A exaustão emocional pode ser desencadeada por vários fatores, como alta carga de trabalho, pressão de tempo necessária para concluir as tarefas, baixo apoio social (falta de suporte para realizar o trabalho), ambiguidade de papel (baixa delimitação de papéis e funções na realização do trabalho). Estudos apontam que a ocorrência constante de exaustão emocional afeta indivíduos e organizações (Conway et al., 2016; Oppenauer & Van De Voorde, 2018).
Retomando a discussão sobre o efeito negativo das práticas de HPWP, e a possibilidade dessa implementação resultar no aumento da exaustão emocional nos trabalhadores, pelo fato de que essas ações exigem maior esforço dos indivíduos para o cumprimento das tarefas. Acredita-se que o desgaste provocado pelo acréscimo dessas demandas estressantes, pode afetar diretamente o capital psicológico conforme constatou (Oppenauer & Van De Voorde, 2018). Neste sentido, levantou-se que a seguinte hipótese:
H5: A exaustão emocional afeta negativamente o capital psicológico.
Ainda, segundo Kloutsiniotis e Mihail (2020) a exaustão emocional será reduzida caso a implementação das práticas de alto desempenho seja realizada de forma adequada.

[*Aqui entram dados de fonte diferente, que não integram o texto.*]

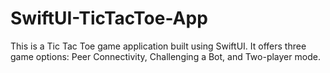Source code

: # SwiftUI-TicTacToe-App
This is a Tic Tac Toe game application built using SwiftUI. It offers three game options: Peer Connectivity, Challenging a Bot, and Two-player mode.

Para tanto, tal implementação depende do alinhamento das práticas de HPWP com as demais estratégias institucionais, a saber, políticas, valores e cultura organizacional.
Neste sentido, García-Chas et al., (2016) aponta que as práticas de alto desempenho só serão interpretadas pelos funcionários como um suporte organizacional, à medida em que esses recursos os incentivam a um maior comprometimento com o trabalho e fornecem benefícios mútuos.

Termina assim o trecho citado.